▶ Exercise
From the line that contains "[[Back to top]](#)" to the final line of the records below, print each line exactly and leave every picture out.

::: Data excerpts :::

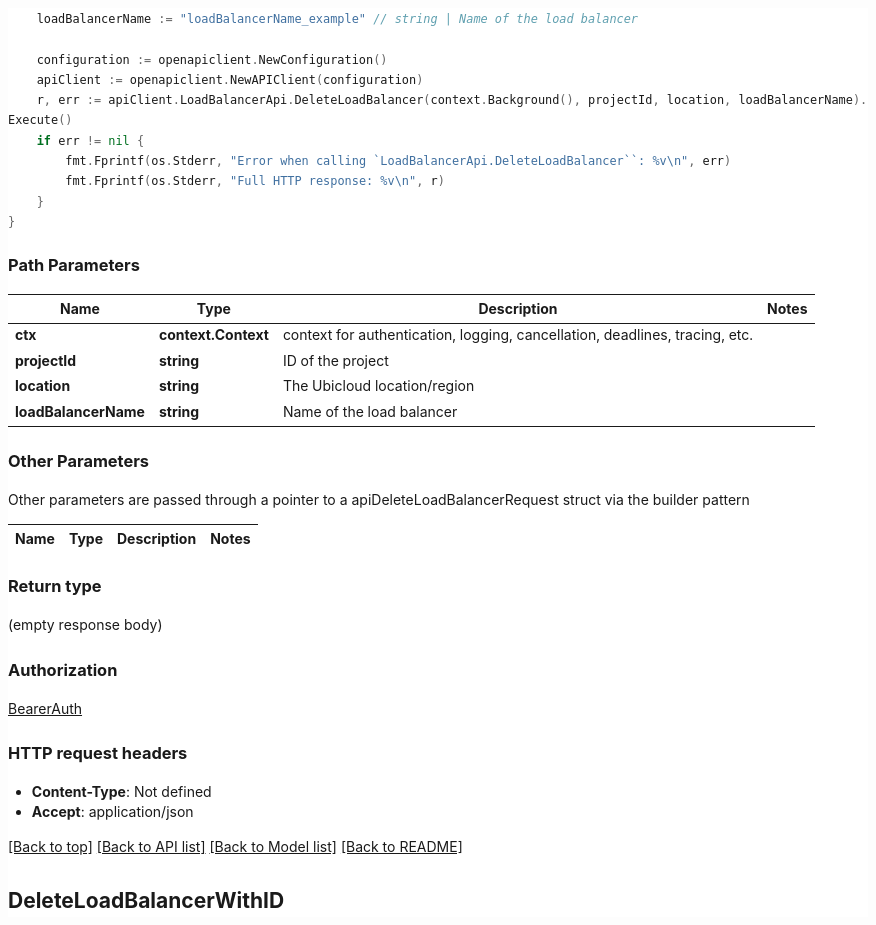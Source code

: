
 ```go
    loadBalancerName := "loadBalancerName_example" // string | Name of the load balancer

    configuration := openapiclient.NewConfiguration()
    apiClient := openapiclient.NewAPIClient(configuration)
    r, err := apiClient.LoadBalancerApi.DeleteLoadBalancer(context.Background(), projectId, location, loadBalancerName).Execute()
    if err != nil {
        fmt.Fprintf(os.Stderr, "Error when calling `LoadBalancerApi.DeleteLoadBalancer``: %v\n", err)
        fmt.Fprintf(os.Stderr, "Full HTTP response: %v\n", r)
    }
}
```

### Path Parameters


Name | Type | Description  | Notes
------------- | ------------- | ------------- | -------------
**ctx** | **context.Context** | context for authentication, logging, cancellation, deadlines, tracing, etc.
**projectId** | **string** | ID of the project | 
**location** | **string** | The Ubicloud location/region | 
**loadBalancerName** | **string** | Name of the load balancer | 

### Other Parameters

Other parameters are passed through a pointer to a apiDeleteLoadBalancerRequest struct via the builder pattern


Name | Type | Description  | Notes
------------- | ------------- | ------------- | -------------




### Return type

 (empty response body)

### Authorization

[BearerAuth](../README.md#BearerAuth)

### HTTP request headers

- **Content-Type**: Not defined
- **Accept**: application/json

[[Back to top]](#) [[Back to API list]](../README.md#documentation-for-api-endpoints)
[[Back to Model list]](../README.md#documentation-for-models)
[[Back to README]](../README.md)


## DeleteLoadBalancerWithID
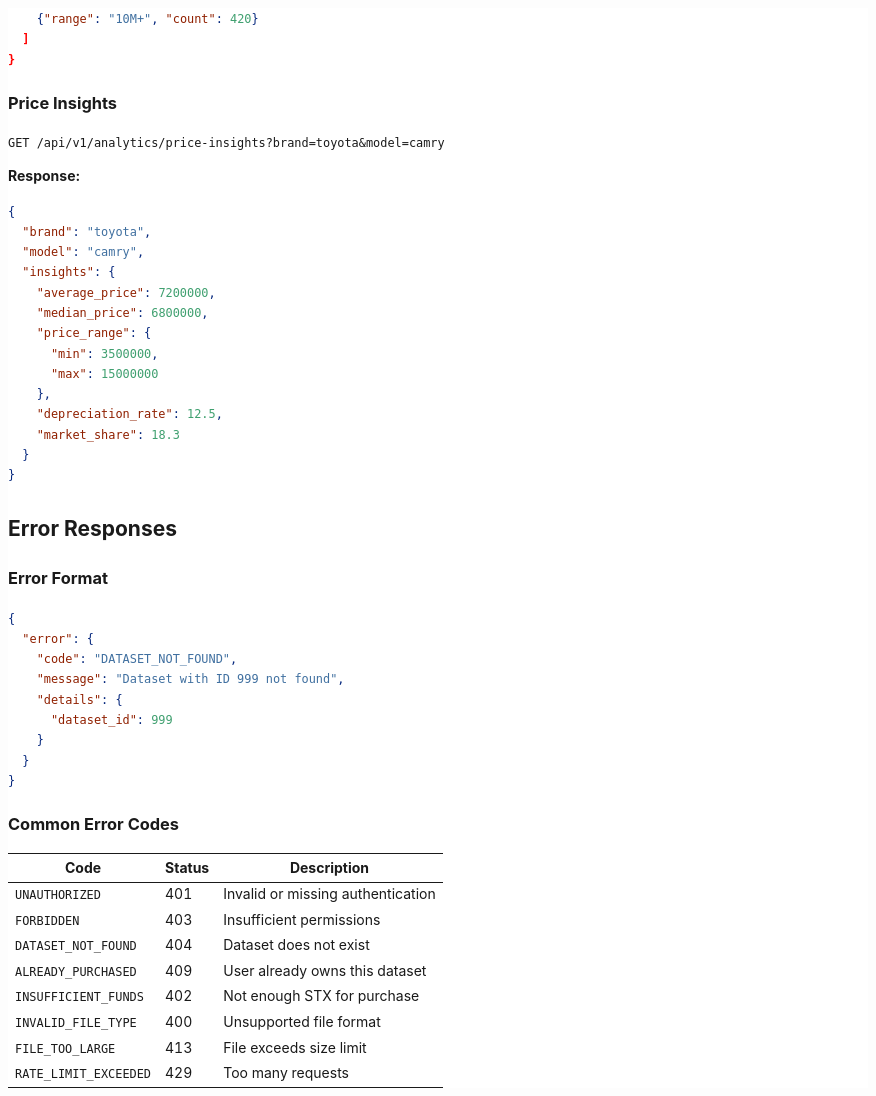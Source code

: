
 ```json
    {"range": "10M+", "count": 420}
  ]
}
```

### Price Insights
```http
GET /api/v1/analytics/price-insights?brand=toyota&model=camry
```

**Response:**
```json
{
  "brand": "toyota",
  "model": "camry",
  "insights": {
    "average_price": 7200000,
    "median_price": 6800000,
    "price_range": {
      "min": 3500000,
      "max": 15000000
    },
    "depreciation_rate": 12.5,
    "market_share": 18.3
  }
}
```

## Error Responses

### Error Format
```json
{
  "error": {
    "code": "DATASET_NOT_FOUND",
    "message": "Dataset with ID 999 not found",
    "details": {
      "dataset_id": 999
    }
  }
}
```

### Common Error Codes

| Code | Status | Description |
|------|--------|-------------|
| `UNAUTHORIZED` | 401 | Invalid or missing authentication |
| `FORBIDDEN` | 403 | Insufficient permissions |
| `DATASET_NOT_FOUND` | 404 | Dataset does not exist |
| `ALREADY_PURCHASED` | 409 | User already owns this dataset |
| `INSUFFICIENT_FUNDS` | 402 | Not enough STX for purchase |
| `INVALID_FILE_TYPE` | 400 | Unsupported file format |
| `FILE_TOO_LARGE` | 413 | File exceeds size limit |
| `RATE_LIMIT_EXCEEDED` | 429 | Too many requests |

:::

▶ Result
[[Back to top]](#) [[Back to API list]](../README.md#documentation-for-api-endpoints)
[[Back to Model list]](../README.md#documentation-for-models)
[[Back to README]](../README.md)


## DeleteLoadBalancerWithID
Source code

:
 ```json
    {"range": "10M+", "count": 420}
  ]
}
```

### Price Insights
```http
GET /api/v1/analytics/price-insights?brand=toyota&model=camry
```

**Response:**
```json
{
  "brand": "toyota",
  "model": "camry",
  "insights": {
    "average_price": 7200000,
    "median_price": 6800000,
    "price_range": {
      "min": 3500000,
      "max": 15000000
    },
    "depreciation_rate": 12.5,
    "market_share": 18.3
  }
}
```

## Error Responses

### Error Format
```json
{
  "error": {
    "code": "DATASET_NOT_FOUND",
    "message": "Dataset with ID 999 not found",
    "details": {
      "dataset_id": 999
    }
  }
}
```

### Common Error Codes

| Code | Status | Description |
|------|--------|-------------|
| `UNAUTHORIZED` | 401 | Invalid or missing authentication |
| `FORBIDDEN` | 403 | Insufficient permissions |
| `DATASET_NOT_FOUND` | 404 | Dataset does not exist |
| `ALREADY_PURCHASED` | 409 | User already owns this dataset |
| `INSUFFICIENT_FUNDS` | 402 | Not enough STX for purchase |
| `INVALID_FILE_TYPE` | 400 | Unsupported file format |
| `FILE_TOO_LARGE` | 413 | File exceeds size limit |
| `RATE_LIMIT_EXCEEDED` | 429 | Too many requests |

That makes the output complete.